━━━━━ Input for this task

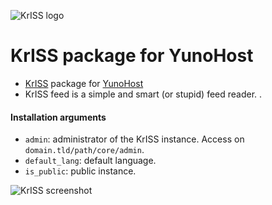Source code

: ![KrISS logo](https://raw.github.com/yolateng0/KrISS_ynh/master/images/pluxml_logo.png)

# KrISS package for YunoHost

- [KrISS](http://http://tontof.net/kriss) package for [YunoHost](https://yunohost.org)
- KrISS feed is a simple and smart (or stupid) feed reader. .

#### Installation arguments

- `admin`: administrator of the KrISS instance. Access on `domain.tld/path/core/admin`.
- `default_lang`: default language.
- `is_public`: public instance.

![KrISS screenshot](https://raw.github.com/yolateng0/KrISS_ynh/master/images/screenshot.png)
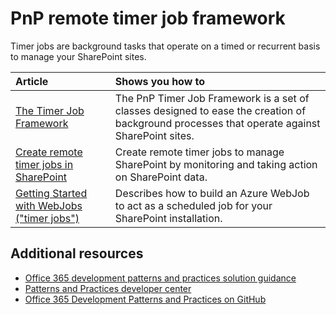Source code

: # PnP remote timer job framework

Timer jobs are background tasks that operate on a timed or recurrent basis to manage your SharePoint sites.

|**Article**|**Shows you how to**|
|:-----|:-----|
|[The Timer Job Framework](timerjob-framework.md)|The PnP Timer Job Framework is a set of classes designed to ease the creation of background processes that operate against SharePoint sites.|
|[Create remote timer jobs in SharePoint](create-remote-timer-jobs-in-sharepoint.md)|Create remote timer jobs to manage SharePoint by monitoring and taking action on SharePoint data.|
|[Getting Started with WebJobs ("timer jobs")](Getting-Started-with-building-Azure-WebJobs-for-your-Office365-sites.md)|Describes how to build an Azure WebJob to act as a scheduled job for your SharePoint installation.

## Additional resources 

* [Office 365 development patterns and practices solution guidance](Office-365-development-patterns-and-practices-solution-guidance.md)
* [Patterns and Practices developer center](http://dev.office.com/patterns-and-practices)
* [Office 365 Development Patterns and Practices on GitHub](https://github.com/OfficeDev/PnP)
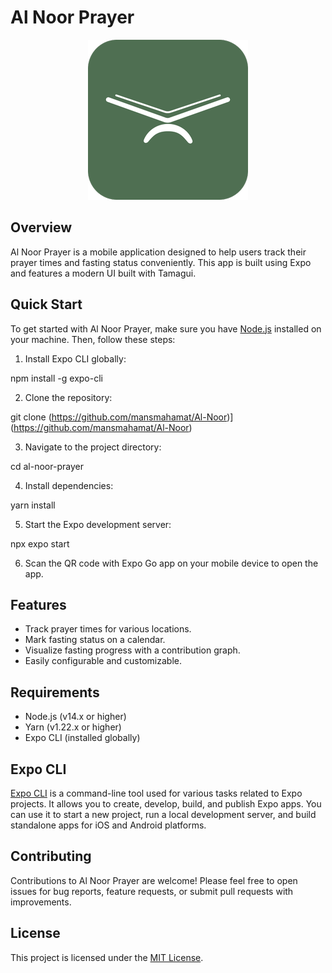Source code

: # Al Noor Prayer


<p align="center">
  <img src="./assets/icon.png" alt="Tamagui Icon"/>
</p>



## Overview

Al Noor Prayer is a mobile application designed to help users track their prayer times and fasting status conveniently. This app is built using Expo and features a modern UI built with Tamagui.

## Quick Start

To get started with Al Noor Prayer, make sure you have [Node.js](https://nodejs.org/) installed on your machine. Then, follow these steps:

1. Install Expo CLI globally:

npm install -g expo-cli

2. Clone the repository:

git clone (https://github.com/mansmahamat/Al-Noor)](https://github.com/mansmahamat/Al-Noor)

3. Navigate to the project directory:

cd al-noor-prayer

4. Install dependencies:

yarn install

5. Start the Expo development server:

npx expo start

6. Scan the QR code with Expo Go app on your mobile device to open the app.

## Features

- Track prayer times for various locations.
- Mark fasting status on a calendar.
- Visualize fasting progress with a contribution graph.
- Easily configurable and customizable.

## Requirements

- Node.js (v14.x or higher)
- Yarn (v1.22.x or higher)
- Expo CLI (installed globally)

## Expo CLI

[Expo CLI](https://docs.expo.dev/workflow/expo-cli/) is a command-line tool used for various tasks related to Expo projects. It allows you to create, develop, build, and publish Expo apps. You can use it to start a new project, run a local development server, and build standalone apps for iOS and Android platforms.


## Contributing

Contributions to Al Noor Prayer are welcome! Please feel free to open issues for bug reports, feature requests, or submit pull requests with improvements.

## License

This project is licensed under the [MIT License](LICENSE).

━━━━━━━━━━

Each entry above should be copied word for word, with the images omitted.

### Expected output
Source code

: ![KrISS logo](https://raw.github.com/yolateng0/KrISS_ynh/master/images/pluxml_logo.png)

# KrISS package for YunoHost

- [KrISS](http://http://tontof.net/kriss) package for [YunoHost](https://yunohost.org)
- KrISS feed is a simple and smart (or stupid) feed reader. .

#### Installation arguments

- `admin`: administrator of the KrISS instance. Access on `domain.tld/path/core/admin`.
- `default_lang`: default language.
- `is_public`: public instance.

![KrISS screenshot](https://raw.github.com/yolateng0/KrISS_ynh/master/images/screenshot.png)
Source code

: # PnP remote timer job framework

Timer jobs are background tasks that operate on a timed or recurrent basis to manage your SharePoint sites.

|**Article**|**Shows you how to**|
|:-----|:-----|
|[The Timer Job Framework](timerjob-framework.md)|The PnP Timer Job Framework is a set of classes designed to ease the creation of background processes that operate against SharePoint sites.|
|[Create remote timer jobs in SharePoint](create-remote-timer-jobs-in-sharepoint.md)|Create remote timer jobs to manage SharePoint by monitoring and taking action on SharePoint data.|
|[Getting Started with WebJobs ("timer jobs")](Getting-Started-with-building-Azure-WebJobs-for-your-Office365-sites.md)|Describes how to build an Azure WebJob to act as a scheduled job for your SharePoint installation.

## Additional resources 

* [Office 365 development patterns and practices solution guidance](Office-365-development-patterns-and-practices-solution-guidance.md)
* [Patterns and Practices developer center](http://dev.office.com/patterns-and-practices)
* [Office 365 Development Patterns and Practices on GitHub](https://github.com/OfficeDev/PnP)
Source code

: # Al Noor Prayer


<p align="center">
  <img src="./assets/icon.png" alt="Tamagui Icon"/>
</p>



## Overview

Al Noor Prayer is a mobile application designed to help users track their prayer times and fasting status conveniently. This app is built using Expo and features a modern UI built with Tamagui.

## Quick Start

To get started with Al Noor Prayer, make sure you have [Node.js](https://nodejs.org/) installed on your machine. Then, follow these steps:

1. Install Expo CLI globally:

npm install -g expo-cli

2. Clone the repository:

git clone (https://github.com/mansmahamat/Al-Noor)](https://github.com/mansmahamat/Al-Noor)

3. Navigate to the project directory:

cd al-noor-prayer

4. Install dependencies:

yarn install

5. Start the Expo development server:

npx expo start

6. Scan the QR code with Expo Go app on your mobile device to open the app.

## Features

- Track prayer times for various locations.
- Mark fasting status on a calendar.
- Visualize fasting progress with a contribution graph.
- Easily configurable and customizable.

## Requirements

- Node.js (v14.x or higher)
- Yarn (v1.22.x or higher)
- Expo CLI (installed globally)

## Expo CLI

[Expo CLI](https://docs.expo.dev/workflow/expo-cli/) is a command-line tool used for various tasks related to Expo projects. It allows you to create, develop, build, and publish Expo apps. You can use it to start a new project, run a local development server, and build standalone apps for iOS and Android platforms.


## Contributing

Contributions to Al Noor Prayer are welcome! Please feel free to open issues for bug reports, feature requests, or submit pull requests with improvements.

## License

This project is licensed under the [MIT License](LICENSE).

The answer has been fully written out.